The Cornell Law School Federalist Society

Posts Tagged ‘New York State’

Sacrificing the First Amendment to catch “Cyberbullies”

Monday, October 10th, 2011

For some reason, a handful of Democratic New York State senators think that the First Amendment should be treated “not as a right but as a privilege”, implying that the right to free speech should essentially be revocable to prevent “abuses” of free speech including “flaming” (sending angry, rude, or obscene messages to people online) and other forms of “cyberbullying”.  I only wish I was kidding.

The report in question, “Cyberbullying: A Report on Bullying in a Digital Age“, generally indicates that NY State Senators Jeff Klein, Diane Savino, David Carlucci, and David Valesky want NY citizens to be criminally prosecuted for cyberbulling, where they define cyberbullying as a plethora of allegedly offensive acts on the Internet.  Hilariously, the Senators include “trolling” (posting deceptive information to trick or provoke people online) and “exclusion” (“intentionally and cruelly excluding someone from an online group”) as part of their definition of cyberbullying.  Thus, in a sense, the Senators seem to imply that they want to not only criminally prosecute harassment and deceptive tricks posted online, but they also want to punish people for not allowing NY citizens to join their online clubs.  The Senators quite scarily conclude:

The perceived protections of free speech are exactly what enable harmful speech and cruel behavior on the Internet. It is the notion that people can post anything they want, regardless of the harm it might cause another person that has perpetuated, if not created, this cyberbullying culture. But ‘hate speech’ that causes material harm to children should have consequences.

As you can probably imagine, I find this absolutely ridiculous.

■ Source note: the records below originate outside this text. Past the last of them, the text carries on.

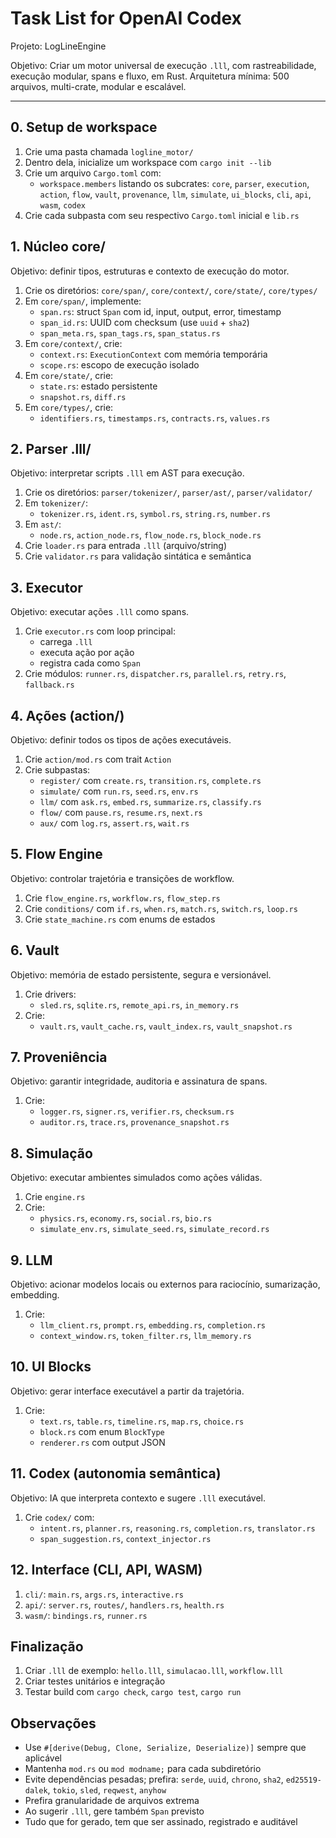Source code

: # Task List for OpenAI Codex

Projeto: LogLineEngine

Objetivo: Criar um motor universal de execução `.lll`, com rastreabilidade, execução modular, spans e fluxo, em Rust.
Arquitetura mínima: 500 arquivos, multi-crate, modular e escalável.

---

## 0. Setup de workspace
1. Crie uma pasta chamada `logline_motor/`
2. Dentro dela, inicialize um workspace com `cargo init --lib`
3. Crie um arquivo `Cargo.toml` com:
   - `workspace.members` listando os subcrates: `core`, `parser`, `execution`, `action`, `flow`, `vault`, `provenance`, `llm`, `simulate`, `ui_blocks`, `cli`, `api`, `wasm`, `codex`
4. Crie cada subpasta com seu respectivo `Cargo.toml` inicial e `lib.rs`

## 1. Núcleo core/
Objetivo: definir tipos, estruturas e contexto de execução do motor.
1. Crie os diretórios: `core/span/`, `core/context/`, `core/state/`, `core/types/`
2. Em `core/span/`, implemente:
   - `span.rs`: struct `Span` com id, input, output, error, timestamp
   - `span_id.rs`: UUID com checksum (use `uuid` + `sha2`)
   - `span_meta.rs`, `span_tags.rs`, `span_status.rs`
3. Em `core/context/`, crie:
   - `context.rs`: `ExecutionContext` com memória temporária
   - `scope.rs`: escopo de execução isolado
4. Em `core/state/`, crie:
   - `state.rs`: estado persistente
   - `snapshot.rs`, `diff.rs`
5. Em `core/types/`, crie:
   - `identifiers.rs`, `timestamps.rs`, `contracts.rs`, `values.rs`

## 2. Parser .lll/
Objetivo: interpretar scripts `.lll` em AST para execução.
1. Crie os diretórios: `parser/tokenizer/`, `parser/ast/`, `parser/validator/`
2. Em `tokenizer/`:
   - `tokenizer.rs`, `ident.rs`, `symbol.rs`, `string.rs`, `number.rs`
3. Em `ast/`:
   - `node.rs`, `action_node.rs`, `flow_node.rs`, `block_node.rs`
4. Crie `loader.rs` para entrada `.lll` (arquivo/string)
5. Crie `validator.rs` para validação sintática e semântica

## 3. Executor
Objetivo: executar ações `.lll` como spans.
1. Crie `executor.rs` com loop principal:
   - carrega `.lll`
   - executa ação por ação
   - registra cada como `Span`
2. Crie módulos: `runner.rs`, `dispatcher.rs`, `parallel.rs`, `retry.rs`, `fallback.rs`

## 4. Ações (action/)
Objetivo: definir todos os tipos de ações executáveis.
1. Crie `action/mod.rs` com trait `Action`
2. Crie subpastas:
   - `register/` com `create.rs`, `transition.rs`, `complete.rs`
   - `simulate/` com `run.rs`, `seed.rs`, `env.rs`
   - `llm/` com `ask.rs`, `embed.rs`, `summarize.rs`, `classify.rs`
   - `flow/` com `pause.rs`, `resume.rs`, `next.rs`
   - `aux/` com `log.rs`, `assert.rs`, `wait.rs`

## 5. Flow Engine
Objetivo: controlar trajetória e transições de workflow.
1. Crie `flow_engine.rs`, `workflow.rs`, `flow_step.rs`
2. Crie `conditions/` com `if.rs`, `when.rs`, `match.rs`, `switch.rs`, `loop.rs`
3. Crie `state_machine.rs` com enums de estados

## 6. Vault
Objetivo: memória de estado persistente, segura e versionável.
1. Crie drivers:
   - `sled.rs`, `sqlite.rs`, `remote_api.rs`, `in_memory.rs`
2. Crie:
   - `vault.rs`, `vault_cache.rs`, `vault_index.rs`, `vault_snapshot.rs`

## 7. Proveniência
Objetivo: garantir integridade, auditoria e assinatura de spans.
1. Crie:
   - `logger.rs`, `signer.rs`, `verifier.rs`, `checksum.rs`
   - `auditor.rs`, `trace.rs`, `provenance_snapshot.rs`

## 8. Simulação
Objetivo: executar ambientes simulados como ações válidas.
1. Crie `engine.rs`
2. Crie:
   - `physics.rs`, `economy.rs`, `social.rs`, `bio.rs`
   - `simulate_env.rs`, `simulate_seed.rs`, `simulate_record.rs`

## 9. LLM
Objetivo: acionar modelos locais ou externos para raciocínio, sumarização, embedding.
1. Crie:
   - `llm_client.rs`, `prompt.rs`, `embedding.rs`, `completion.rs`
   - `context_window.rs`, `token_filter.rs`, `llm_memory.rs`

## 10. UI Blocks
Objetivo: gerar interface executável a partir da trajetória.
1. Crie:
   - `text.rs`, `table.rs`, `timeline.rs`, `map.rs`, `choice.rs`
   - `block.rs` com enum `BlockType`
   - `renderer.rs` com output JSON

## 11. Codex (autonomia semântica)
Objetivo: IA que interpreta contexto e sugere `.lll` executável.
1. Crie `codex/` com:
   - `intent.rs`, `planner.rs`, `reasoning.rs`, `completion.rs`, `translator.rs`
   - `span_suggestion.rs`, `context_injector.rs`

## 12. Interface (CLI, API, WASM)
1. `cli/`: `main.rs`, `args.rs`, `interactive.rs`
2. `api/`: `server.rs`, `routes/`, `handlers.rs`, `health.rs`
3. `wasm/`: `bindings.rs`, `runner.rs`

## Finalização
1. Criar `.lll` de exemplo: `hello.lll`, `simulacao.lll`, `workflow.lll`
2. Criar testes unitários e integração
3. Testar build com `cargo check`, `cargo test`, `cargo run`

## Observações
- Use `#[derive(Debug, Clone, Serialize, Deserialize)]` sempre que aplicável
- Mantenha `mod.rs` ou `mod modname;` para cada subdiretório
- Evite dependências pesadas; prefira: `serde`, `uuid`, `chrono`, `sha2`, `ed25519-dalek`, `tokio`, `sled`, `reqwest`, `anyhow`
- Prefira granularidade de arquivos extrema
- Ao sugerir `.lll`, gere também `Span` previsto
- Tudo que for gerado, tem que ser assinado, registrado e auditável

First of all, the Senators are simply mistaken about the First Amendment. Indeed, the First Amendment is regularly limited by legislation in various ways, but this does not make it some sort of nebulous “privilege” such that hurt feelings justify its abridgement. The last time I checked, hurting someone’s feelings — even in real life — never justified criminal prosecution. Hell, it usually doesn’t justify civil litigation without constituting outright slander or libel. Like it or not, implicit within the text of the First Amendment is the right to be as cruel as one wants, right up to the point of libel or slander.

Moreover, it is patently offensive that these Senators wish to essentially regulate the Internet. As I will (attempt to) argue in a forthcoming note, regulation of the Internet to “protect” children is incredibly stupid and pointless, and a ridiculous attempt to assert US jurisdiction over the Internet generally. The idea that one could be criminally prosecuted for refusing to allow someone to join, say, a guild in a video game, is preposterous. Moreover, the idea that hurt feelings justify criminal prosecution at all is an offensive use of the criminal justice system to prosecute minor crimes, ultimately wasting judicial time and taxpayer resources.

The real solution to cyberbulling isn’t criminal prosecution, it’s education and selective participation. Children should be educated to manage and avoid offensive situations on the Internet. If the child in question can’t handle that, they should not use the Internet. It’s that simple.